----- SUPPLIED RECORDS
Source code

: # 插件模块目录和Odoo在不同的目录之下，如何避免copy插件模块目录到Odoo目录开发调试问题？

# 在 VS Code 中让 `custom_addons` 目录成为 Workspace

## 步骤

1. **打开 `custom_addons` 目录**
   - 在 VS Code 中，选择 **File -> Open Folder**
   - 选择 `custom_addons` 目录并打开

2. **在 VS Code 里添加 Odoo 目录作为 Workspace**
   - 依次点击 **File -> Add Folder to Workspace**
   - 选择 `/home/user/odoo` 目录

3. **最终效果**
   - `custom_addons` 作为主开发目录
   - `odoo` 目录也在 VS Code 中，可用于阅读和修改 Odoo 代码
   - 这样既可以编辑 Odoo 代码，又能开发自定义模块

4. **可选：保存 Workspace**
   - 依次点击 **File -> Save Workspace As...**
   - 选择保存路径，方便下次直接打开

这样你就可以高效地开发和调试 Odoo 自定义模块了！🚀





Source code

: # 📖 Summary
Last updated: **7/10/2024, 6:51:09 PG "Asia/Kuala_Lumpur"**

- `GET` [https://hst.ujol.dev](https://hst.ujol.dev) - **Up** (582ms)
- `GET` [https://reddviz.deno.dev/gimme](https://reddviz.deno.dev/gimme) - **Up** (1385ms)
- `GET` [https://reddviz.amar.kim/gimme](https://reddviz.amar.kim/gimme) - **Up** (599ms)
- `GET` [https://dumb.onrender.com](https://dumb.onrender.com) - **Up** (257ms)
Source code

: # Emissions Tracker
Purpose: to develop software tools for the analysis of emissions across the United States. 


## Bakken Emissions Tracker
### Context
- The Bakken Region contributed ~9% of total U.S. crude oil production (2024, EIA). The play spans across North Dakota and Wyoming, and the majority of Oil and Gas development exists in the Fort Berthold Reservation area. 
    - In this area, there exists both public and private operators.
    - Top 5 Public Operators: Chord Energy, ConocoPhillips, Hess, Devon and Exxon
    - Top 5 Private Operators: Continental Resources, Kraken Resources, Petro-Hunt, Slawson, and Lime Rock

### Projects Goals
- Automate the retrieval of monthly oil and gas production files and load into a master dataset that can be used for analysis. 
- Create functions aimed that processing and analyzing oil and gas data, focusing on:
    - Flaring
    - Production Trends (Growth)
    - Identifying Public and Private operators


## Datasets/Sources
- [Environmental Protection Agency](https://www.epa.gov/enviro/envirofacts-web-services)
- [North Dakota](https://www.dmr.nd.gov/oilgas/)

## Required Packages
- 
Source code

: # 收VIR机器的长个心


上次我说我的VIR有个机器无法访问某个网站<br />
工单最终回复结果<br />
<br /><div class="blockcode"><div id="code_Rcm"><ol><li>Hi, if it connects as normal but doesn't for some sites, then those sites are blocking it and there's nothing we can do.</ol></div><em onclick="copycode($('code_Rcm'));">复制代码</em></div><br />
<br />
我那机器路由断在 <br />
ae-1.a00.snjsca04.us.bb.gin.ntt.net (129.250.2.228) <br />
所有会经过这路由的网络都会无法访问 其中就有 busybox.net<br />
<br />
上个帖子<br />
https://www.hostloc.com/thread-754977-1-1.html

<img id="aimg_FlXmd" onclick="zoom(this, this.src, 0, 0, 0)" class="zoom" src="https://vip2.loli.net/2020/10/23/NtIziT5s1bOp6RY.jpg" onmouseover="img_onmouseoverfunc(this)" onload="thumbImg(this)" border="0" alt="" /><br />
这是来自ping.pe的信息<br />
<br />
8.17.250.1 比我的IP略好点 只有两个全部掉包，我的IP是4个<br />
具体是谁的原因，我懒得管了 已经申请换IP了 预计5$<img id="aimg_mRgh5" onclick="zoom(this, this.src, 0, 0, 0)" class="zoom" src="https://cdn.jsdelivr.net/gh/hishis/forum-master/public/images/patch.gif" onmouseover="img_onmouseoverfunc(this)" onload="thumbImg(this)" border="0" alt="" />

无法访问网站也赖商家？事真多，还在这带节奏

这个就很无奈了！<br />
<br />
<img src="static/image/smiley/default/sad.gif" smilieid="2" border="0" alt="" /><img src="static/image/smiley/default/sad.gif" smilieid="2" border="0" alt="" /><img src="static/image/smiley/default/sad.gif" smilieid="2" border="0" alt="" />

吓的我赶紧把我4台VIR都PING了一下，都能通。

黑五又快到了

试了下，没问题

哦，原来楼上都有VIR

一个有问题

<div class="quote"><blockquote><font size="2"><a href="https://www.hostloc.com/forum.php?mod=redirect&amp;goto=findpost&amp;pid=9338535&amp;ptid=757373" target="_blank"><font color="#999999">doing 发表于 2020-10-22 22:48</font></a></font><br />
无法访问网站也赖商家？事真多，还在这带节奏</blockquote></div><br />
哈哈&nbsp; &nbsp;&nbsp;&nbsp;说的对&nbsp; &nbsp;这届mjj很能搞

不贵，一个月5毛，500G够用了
----------
----- SUPPLIED RECORDS
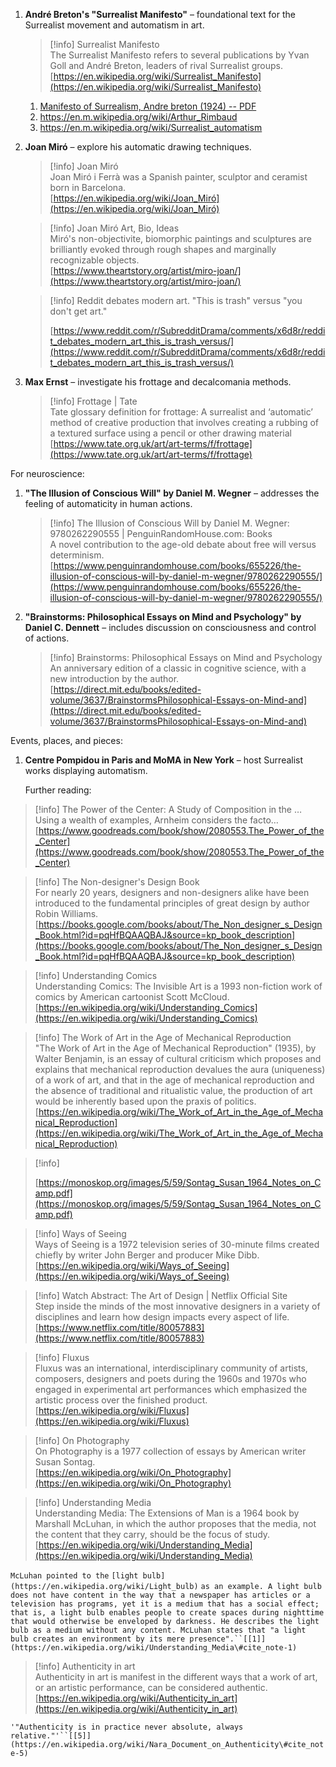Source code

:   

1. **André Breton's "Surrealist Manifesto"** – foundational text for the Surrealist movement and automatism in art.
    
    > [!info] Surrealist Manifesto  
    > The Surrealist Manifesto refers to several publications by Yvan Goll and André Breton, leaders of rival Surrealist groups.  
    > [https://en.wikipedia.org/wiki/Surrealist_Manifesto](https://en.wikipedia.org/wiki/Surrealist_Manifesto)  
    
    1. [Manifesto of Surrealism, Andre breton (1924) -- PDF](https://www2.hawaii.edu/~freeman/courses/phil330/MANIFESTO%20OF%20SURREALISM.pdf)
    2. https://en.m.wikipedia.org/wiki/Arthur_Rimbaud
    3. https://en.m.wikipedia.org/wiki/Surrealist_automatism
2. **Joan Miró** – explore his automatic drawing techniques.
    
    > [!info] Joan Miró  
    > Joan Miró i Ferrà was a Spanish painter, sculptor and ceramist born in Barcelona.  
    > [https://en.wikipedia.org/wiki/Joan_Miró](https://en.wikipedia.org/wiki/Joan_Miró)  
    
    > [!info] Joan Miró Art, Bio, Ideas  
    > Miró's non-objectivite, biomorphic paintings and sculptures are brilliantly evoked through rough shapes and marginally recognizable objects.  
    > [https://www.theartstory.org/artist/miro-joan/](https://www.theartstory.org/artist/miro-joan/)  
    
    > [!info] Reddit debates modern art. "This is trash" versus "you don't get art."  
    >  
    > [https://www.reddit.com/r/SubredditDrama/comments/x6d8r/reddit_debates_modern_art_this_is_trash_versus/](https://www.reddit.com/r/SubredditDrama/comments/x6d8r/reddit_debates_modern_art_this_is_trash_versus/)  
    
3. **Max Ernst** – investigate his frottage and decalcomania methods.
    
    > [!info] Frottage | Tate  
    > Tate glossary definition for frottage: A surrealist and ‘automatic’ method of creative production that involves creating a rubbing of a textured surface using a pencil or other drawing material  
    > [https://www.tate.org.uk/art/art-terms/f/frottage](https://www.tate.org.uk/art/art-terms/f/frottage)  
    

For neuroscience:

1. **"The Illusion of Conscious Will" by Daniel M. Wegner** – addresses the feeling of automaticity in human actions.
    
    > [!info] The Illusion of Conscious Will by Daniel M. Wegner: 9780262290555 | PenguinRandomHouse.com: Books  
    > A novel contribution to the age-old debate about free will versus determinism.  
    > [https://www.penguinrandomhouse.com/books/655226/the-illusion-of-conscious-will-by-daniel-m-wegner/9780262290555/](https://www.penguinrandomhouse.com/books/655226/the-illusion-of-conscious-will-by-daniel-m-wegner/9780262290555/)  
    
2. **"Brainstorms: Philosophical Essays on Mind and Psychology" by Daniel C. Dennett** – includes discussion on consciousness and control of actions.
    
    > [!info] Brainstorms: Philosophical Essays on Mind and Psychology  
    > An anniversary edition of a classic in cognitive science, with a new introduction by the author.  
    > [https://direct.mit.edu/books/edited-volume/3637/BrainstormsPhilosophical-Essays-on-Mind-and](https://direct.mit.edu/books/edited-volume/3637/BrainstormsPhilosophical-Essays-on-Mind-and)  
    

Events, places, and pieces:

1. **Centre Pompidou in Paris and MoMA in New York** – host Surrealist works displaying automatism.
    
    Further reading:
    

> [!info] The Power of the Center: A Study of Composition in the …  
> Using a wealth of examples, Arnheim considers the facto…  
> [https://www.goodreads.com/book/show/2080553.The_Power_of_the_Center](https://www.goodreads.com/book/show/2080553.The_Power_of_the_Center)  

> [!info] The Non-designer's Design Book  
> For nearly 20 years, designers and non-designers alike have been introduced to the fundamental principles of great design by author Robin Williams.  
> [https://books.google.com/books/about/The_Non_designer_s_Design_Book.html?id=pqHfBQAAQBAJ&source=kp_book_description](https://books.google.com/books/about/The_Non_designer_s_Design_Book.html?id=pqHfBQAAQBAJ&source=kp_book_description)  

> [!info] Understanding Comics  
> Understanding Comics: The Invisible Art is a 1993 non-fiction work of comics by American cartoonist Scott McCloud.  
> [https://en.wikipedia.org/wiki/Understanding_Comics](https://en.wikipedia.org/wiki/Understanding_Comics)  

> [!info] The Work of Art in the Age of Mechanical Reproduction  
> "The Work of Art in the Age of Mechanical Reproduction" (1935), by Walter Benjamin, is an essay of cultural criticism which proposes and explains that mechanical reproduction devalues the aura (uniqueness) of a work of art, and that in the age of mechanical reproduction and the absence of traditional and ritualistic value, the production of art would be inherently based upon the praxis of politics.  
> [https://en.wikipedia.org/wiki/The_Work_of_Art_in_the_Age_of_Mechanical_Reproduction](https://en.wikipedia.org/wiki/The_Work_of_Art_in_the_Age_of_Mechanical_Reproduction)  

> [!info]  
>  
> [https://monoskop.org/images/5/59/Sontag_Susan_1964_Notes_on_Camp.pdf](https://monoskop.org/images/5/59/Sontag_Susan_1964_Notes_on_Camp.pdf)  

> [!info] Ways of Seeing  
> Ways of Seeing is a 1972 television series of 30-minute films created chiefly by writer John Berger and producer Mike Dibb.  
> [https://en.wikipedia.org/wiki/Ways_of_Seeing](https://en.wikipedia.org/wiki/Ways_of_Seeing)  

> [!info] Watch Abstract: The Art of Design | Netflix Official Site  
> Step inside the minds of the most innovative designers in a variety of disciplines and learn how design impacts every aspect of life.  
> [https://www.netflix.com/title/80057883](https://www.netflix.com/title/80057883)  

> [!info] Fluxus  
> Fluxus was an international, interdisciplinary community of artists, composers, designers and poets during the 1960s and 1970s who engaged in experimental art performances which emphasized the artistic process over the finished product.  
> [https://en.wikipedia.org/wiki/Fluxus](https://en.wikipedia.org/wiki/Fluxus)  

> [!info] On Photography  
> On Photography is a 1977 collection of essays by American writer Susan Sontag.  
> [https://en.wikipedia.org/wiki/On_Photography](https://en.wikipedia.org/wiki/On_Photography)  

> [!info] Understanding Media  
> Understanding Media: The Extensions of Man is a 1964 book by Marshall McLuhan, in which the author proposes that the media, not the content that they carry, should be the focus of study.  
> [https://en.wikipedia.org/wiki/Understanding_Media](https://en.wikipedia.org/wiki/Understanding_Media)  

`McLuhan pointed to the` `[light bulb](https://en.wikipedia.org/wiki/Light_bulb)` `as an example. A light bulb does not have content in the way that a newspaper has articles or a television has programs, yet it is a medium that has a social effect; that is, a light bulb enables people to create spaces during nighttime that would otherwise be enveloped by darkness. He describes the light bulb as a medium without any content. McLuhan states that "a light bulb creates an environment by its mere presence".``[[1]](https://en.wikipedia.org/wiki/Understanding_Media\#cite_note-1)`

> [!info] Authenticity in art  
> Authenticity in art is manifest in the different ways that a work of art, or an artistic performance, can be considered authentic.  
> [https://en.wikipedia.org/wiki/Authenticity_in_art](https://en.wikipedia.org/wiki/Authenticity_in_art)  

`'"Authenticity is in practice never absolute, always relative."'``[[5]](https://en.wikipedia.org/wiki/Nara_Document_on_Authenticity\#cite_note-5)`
----------
• TASK DIRECTIONS
From the records above, copy every line that includes the word "North".

• RESPONSE FOR THIS EXERCISE
- The Bakken Region contributed ~9% of total U.S. crude oil production (2024, EIA). The play spans across North Dakota and Wyoming, and the majority of Oil and Gas development exists in the Fort Berthold Reservation area. 
- [North Dakota](https://www.dmr.nd.gov/oilgas/)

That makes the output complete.